Monday, February 7, 2011

The Museum of Accidents as Form


For an experiment, let's re-view Virilio (as though in the rearview mirror) and attempt to see how his choice of narrative form can inform an idea of how to go about structuring the kinds of narrative we will attempt through Contrast.

So, we're back to Target.

Rather than utilizing popular narrative or myth, Virilio employs the museum modality for his gallery of accidents. How does this particular strategy function? How does the choice of the museum-as-exhibition site differ from, say, the movies?

First and foremost, the museum is an institution. Rather than assembling things according to the comparatively loose space of narrative, the museum functions as a site for collecting and exhibiting those works deemed to be of importance to the target culture. So, first and foremost, Virilio institutionalizes the accident.

But then again, as a sign system, how does the museum function?

While exhibitions and installations certainly create and drive according to their own personalities, what the museum typically does is to collect things, to assemble them in some order, to make sense of a given range of work through the act of exhibition.

So, once again, we get back to Virilio's exhibition-as-sign.

In an earlier post, I'd said that Virilio's sign system seems to pose a fixed and fundamental signified for the "raw material" of the accident. To follow-up with Baudrillard's concern over cause and effect, what's interesting about Virilio is that he doesn't seem to be terribly concerned over cause or effect but simply in the sign, in proposing the sign of a particular accident and arranging those signs, raising them to the nth power in succession in order to build to...something (kind of like the blog form, I suppose).

Sure, the individual exhibits have facts about the place, date, size and magnitude of the accident, but if you click on the picture, as if to find out more about it or perhaps to zoom in, we go back to the page we just came from. Depth is not a concern here. Accumulation is presented as a mode of institutional awareness. We'll understand the accident through accumulation, it would seem.

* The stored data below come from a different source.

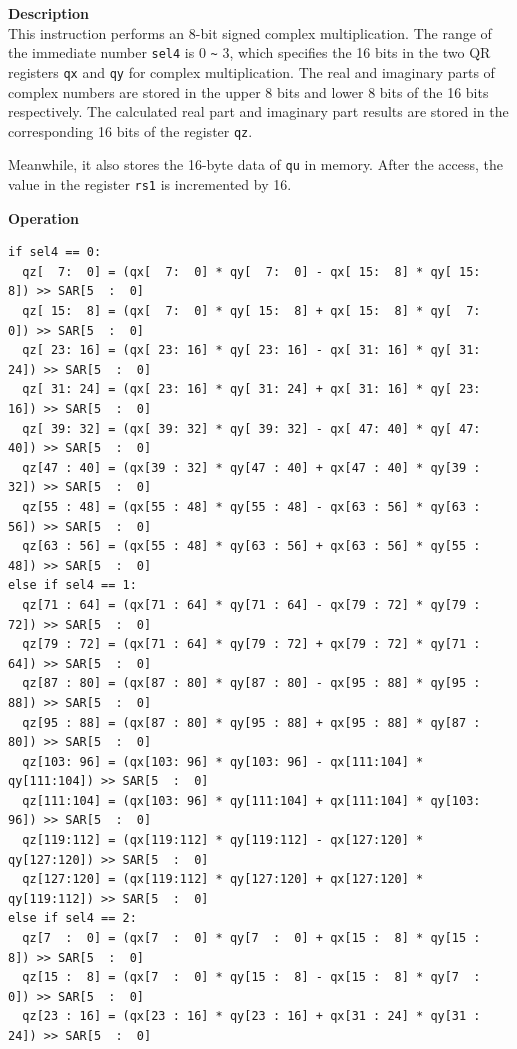 \textbf{Description}\\
This instruction performs an 8-bit signed complex multiplication. The range of the immediate number \lstinline{sel4} is 0 \verb+~+ 3, which specifies the 16 bits in the two QR registers \lstinline{qx} and \lstinline{qy} for complex multiplication. The real and imaginary parts of complex numbers are stored in the upper 8 bits and lower 8 bits of the 16 bits respectively. The calculated real part and imaginary part results are stored in the corresponding 16 bits of the register \lstinline{qz}.

Meanwhile, it also stores the 16-byte data of \lstinline{qu} in memory. After the access, the value in the register \lstinline{rs1} is incremented by 16.

\textbf{Operation}\\
\begin{lstlisting}
if sel4 == 0:
  qz[  7:  0] = (qx[  7:  0] * qy[  7:  0] - qx[ 15:  8] * qy[ 15:  8]) >> SAR[5  :  0]
  qz[ 15:  8] = (qx[  7:  0] * qy[ 15:  8] + qx[ 15:  8] * qy[  7:  0]) >> SAR[5  :  0]
  qz[ 23: 16] = (qx[ 23: 16] * qy[ 23: 16] - qx[ 31: 16] * qy[ 31: 24]) >> SAR[5  :  0]
  qz[ 31: 24] = (qx[ 23: 16] * qy[ 31: 24] + qx[ 31: 16] * qy[ 23: 16]) >> SAR[5  :  0]
  qz[ 39: 32] = (qx[ 39: 32] * qy[ 39: 32] - qx[ 47: 40] * qy[ 47: 40]) >> SAR[5  :  0]
  qz[47 : 40] = (qx[39 : 32] * qy[47 : 40] + qx[47 : 40] * qy[39 : 32]) >> SAR[5  :  0]
  qz[55 : 48] = (qx[55 : 48] * qy[55 : 48] - qx[63 : 56] * qy[63 : 56]) >> SAR[5  :  0]
  qz[63 : 56] = (qx[55 : 48] * qy[63 : 56] + qx[63 : 56] * qy[55 : 48]) >> SAR[5  :  0]
else if sel4 == 1:
  qz[71 : 64] = (qx[71 : 64] * qy[71 : 64] - qx[79 : 72] * qy[79 : 72]) >> SAR[5  :  0]
  qz[79 : 72] = (qx[71 : 64] * qy[79 : 72] + qx[79 : 72] * qy[71 : 64]) >> SAR[5  :  0]
  qz[87 : 80] = (qx[87 : 80] * qy[87 : 80] - qx[95 : 88] * qy[95 : 88]) >> SAR[5  :  0]
  qz[95 : 88] = (qx[87 : 80] * qy[95 : 88] + qx[95 : 88] * qy[87 : 80]) >> SAR[5  :  0]
  qz[103: 96] = (qx[103: 96] * qy[103: 96] - qx[111:104] * qy[111:104]) >> SAR[5  :  0]
  qz[111:104] = (qx[103: 96] * qy[111:104] + qx[111:104] * qy[103: 96]) >> SAR[5  :  0]
  qz[119:112] = (qx[119:112] * qy[119:112] - qx[127:120] * qy[127:120]) >> SAR[5  :  0]
  qz[127:120] = (qx[119:112] * qy[127:120] + qx[127:120] * qy[119:112]) >> SAR[5  :  0]
else if sel4 == 2:
  qz[7  :  0] = (qx[7  :  0] * qy[7  :  0] + qx[15 :  8] * qy[15 :  8]) >> SAR[5  :  0]
  qz[15 :  8] = (qx[7  :  0] * qy[15 :  8] - qx[15 :  8] * qy[7  :  0]) >> SAR[5  :  0]
  qz[23 : 16] = (qx[23 : 16] * qy[23 : 16] + qx[31 : 24] * qy[31 : 24]) >> SAR[5  :  0]

\end{lstlisting}
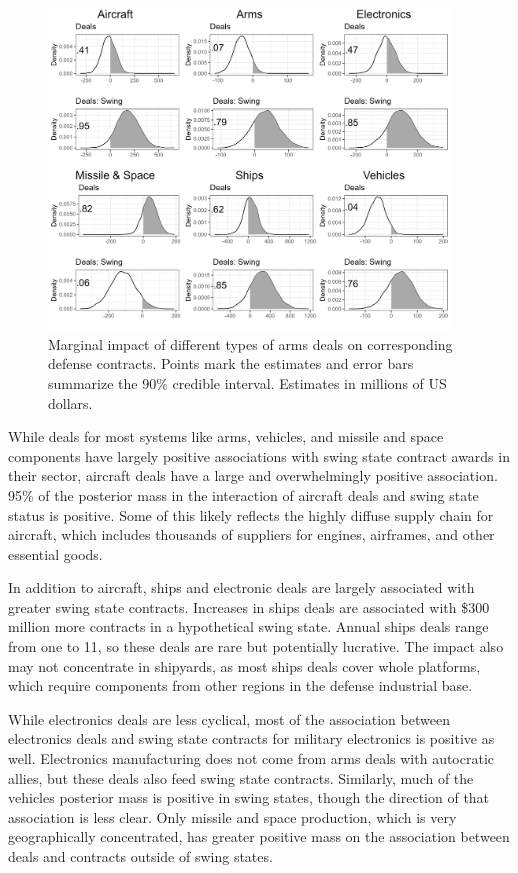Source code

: \documentclass[12pt]{article}
\begin{document}
\begin{figure}[htpb]
	\centering
		\includegraphics[width=0.95\textwidth]{../figures/me-deals-sector.png}
	\caption{Marginal impact of different types of arms deals on corresponding defense contracts. Points mark the estimates and error bars summarize the 90\% credible interval. Estimates in millions of US dollars.}
	\label{fig:me-deals-sector}
\end{figure}


While deals for most systems like arms, vehicles, and missile and space components have largely positive associations with swing state contract awards in their sector, aircraft deals have a large and overwhelmingly positive association. 
95\% of the posterior mass in the interaction of aircraft deals and swing state status is positive.
Some of this likely reflects the highly diffuse supply chain for aircraft, which includes thousands of suppliers for engines, airframes, and other essential goods. 


In addition to aircraft, ships and electronic deals are largely associated with greater swing state contracts. 
Increases in ships deals are associated with \$300 million more contracts in a hypothetical swing state. 
Annual ships deals range from one to 11, so these deals are rare but potentially lucrative. 
The impact also may not concentrate in shipyards, as most ships deals cover whole platforms, which require components from other regions in the defense industrial base. 

 
While electronics deals are less cyclical, most of the association between electronics deals and swing state contracts for military electronics is positive as well.
Electronics manufacturing does not come from arms deals with autocratic allies, but these deals also feed swing state contracts. 
Similarly, much of the vehicles posterior mass is positive in swing states, though the direction of that association is less clear. 
Only missile and space production, which is very geographically concentrated, has greater positive mass on the association between deals and contracts outside of swing states.
\end{document}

I guess this is where our project might split off. We might take the fundamentals of Virilio's approach (the accident-as-sign, use of images to portray the concepts, etc.), but it seems to me that we're replacing his bare, transparent signified with...something.

Pataphysics? Whatever that is.



Digitized, the museum no longer functions as conscious sketching away of the borders of a collective culture's artifacts but simply as a resting spot for the detritus of a series of images, symbolic without depth, raised to the nth power, put into ecstasy through the mode of accumulation.